WHAT YOU HAVE TO DO: Locate, in the data below, the line that contains "VTMID | VTMID | | |" and the line that contains "Together with the"; reproduce exactly those two lines and every line between them, nothing more.

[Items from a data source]

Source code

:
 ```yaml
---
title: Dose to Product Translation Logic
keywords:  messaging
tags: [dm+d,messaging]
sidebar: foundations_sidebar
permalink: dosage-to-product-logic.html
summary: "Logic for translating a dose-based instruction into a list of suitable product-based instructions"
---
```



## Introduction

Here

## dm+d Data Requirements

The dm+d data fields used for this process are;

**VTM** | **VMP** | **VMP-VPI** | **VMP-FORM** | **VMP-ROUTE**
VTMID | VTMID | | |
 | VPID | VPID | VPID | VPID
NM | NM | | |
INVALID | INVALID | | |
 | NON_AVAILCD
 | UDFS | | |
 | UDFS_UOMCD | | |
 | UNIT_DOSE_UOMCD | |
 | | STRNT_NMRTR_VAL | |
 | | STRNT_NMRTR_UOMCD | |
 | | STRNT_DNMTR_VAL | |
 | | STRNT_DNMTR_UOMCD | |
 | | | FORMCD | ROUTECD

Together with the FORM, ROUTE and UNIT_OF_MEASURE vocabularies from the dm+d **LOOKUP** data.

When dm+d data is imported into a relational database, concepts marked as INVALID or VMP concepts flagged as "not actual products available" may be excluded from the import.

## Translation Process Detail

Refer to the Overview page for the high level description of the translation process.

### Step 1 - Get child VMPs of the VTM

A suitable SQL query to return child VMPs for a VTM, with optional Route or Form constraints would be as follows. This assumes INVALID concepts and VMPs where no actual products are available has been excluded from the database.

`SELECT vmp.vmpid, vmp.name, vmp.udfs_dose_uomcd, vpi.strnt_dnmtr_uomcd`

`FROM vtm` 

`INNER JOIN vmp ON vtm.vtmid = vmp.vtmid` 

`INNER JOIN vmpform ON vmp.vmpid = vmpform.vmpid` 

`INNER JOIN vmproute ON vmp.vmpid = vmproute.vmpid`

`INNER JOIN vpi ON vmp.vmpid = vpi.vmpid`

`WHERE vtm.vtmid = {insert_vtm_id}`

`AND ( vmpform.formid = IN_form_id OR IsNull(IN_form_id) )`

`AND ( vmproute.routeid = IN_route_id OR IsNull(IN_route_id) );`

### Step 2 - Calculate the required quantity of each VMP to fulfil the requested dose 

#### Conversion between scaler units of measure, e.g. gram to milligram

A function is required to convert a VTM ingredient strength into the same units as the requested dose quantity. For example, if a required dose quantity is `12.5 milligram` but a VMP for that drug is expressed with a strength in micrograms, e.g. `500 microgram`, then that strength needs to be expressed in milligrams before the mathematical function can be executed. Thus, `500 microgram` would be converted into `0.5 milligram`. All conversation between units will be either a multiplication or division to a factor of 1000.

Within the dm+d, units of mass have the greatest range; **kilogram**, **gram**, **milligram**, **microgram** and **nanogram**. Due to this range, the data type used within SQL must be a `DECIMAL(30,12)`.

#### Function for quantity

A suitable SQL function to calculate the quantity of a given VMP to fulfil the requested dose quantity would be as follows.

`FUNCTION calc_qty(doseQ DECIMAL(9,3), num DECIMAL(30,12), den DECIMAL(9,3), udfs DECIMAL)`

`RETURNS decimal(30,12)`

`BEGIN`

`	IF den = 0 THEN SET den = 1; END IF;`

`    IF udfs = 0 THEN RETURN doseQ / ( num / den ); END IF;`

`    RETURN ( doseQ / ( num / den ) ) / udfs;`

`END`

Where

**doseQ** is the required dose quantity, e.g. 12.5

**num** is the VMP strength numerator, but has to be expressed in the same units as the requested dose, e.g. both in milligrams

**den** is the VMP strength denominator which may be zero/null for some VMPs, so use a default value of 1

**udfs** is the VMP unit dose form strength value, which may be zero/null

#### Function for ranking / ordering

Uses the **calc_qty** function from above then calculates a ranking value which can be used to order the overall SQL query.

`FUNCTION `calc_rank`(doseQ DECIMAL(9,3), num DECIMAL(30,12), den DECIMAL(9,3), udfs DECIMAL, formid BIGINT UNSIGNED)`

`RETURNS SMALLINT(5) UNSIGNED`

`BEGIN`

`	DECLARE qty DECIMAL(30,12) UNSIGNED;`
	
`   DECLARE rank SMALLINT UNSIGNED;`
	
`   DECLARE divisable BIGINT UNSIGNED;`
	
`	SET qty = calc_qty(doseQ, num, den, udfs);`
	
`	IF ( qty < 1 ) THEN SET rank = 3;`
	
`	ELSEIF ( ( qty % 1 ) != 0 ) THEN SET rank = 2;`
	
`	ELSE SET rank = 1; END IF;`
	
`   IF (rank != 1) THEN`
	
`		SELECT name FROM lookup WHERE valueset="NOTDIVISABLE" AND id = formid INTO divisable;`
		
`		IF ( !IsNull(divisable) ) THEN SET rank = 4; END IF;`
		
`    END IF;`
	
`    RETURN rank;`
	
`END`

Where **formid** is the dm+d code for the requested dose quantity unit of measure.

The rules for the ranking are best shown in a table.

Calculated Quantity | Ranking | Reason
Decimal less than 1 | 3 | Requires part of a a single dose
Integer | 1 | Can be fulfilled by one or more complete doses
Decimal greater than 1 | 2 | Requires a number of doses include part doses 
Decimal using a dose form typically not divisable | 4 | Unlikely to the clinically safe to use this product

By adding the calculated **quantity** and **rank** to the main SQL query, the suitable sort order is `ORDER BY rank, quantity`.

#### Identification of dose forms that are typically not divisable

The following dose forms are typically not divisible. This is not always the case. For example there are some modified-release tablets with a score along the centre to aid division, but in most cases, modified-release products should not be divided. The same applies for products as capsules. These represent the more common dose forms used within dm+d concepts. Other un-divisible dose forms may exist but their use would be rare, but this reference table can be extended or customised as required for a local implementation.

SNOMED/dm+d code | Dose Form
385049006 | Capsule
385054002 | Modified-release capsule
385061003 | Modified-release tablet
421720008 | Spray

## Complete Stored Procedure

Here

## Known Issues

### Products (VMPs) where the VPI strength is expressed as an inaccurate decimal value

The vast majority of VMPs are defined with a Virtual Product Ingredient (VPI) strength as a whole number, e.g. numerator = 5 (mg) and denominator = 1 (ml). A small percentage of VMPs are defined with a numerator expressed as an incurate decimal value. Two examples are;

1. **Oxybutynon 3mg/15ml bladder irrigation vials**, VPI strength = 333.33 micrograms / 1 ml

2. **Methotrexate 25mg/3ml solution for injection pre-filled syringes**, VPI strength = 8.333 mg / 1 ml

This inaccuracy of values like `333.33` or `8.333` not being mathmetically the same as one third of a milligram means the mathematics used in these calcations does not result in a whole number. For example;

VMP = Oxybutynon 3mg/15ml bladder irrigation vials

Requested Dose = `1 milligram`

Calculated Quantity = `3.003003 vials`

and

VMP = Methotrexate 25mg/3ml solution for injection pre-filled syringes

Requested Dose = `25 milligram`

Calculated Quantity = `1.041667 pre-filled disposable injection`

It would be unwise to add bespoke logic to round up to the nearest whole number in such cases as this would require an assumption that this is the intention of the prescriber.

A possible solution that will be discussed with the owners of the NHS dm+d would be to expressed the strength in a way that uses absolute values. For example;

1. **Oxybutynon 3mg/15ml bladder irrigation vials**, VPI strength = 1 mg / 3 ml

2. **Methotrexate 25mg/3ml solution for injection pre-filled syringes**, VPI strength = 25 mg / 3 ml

TASK ANSWER:
VTMID | VTMID | | |
 | VPID | VPID | VPID | VPID
NM | NM | | |
INVALID | INVALID | | |
 | NON_AVAILCD
 | UDFS | | |
 | UDFS_UOMCD | | |
 | UNIT_DOSE_UOMCD | |
 | | STRNT_NMRTR_VAL | |
 | | STRNT_NMRTR_UOMCD | |
 | | STRNT_DNMTR_VAL | |
 | | STRNT_DNMTR_UOMCD | |
 | | | FORMCD | ROUTECD

Together with the FORM, ROUTE and UNIT_OF_MEASURE vocabularies from the dm+d **LOOKUP** data.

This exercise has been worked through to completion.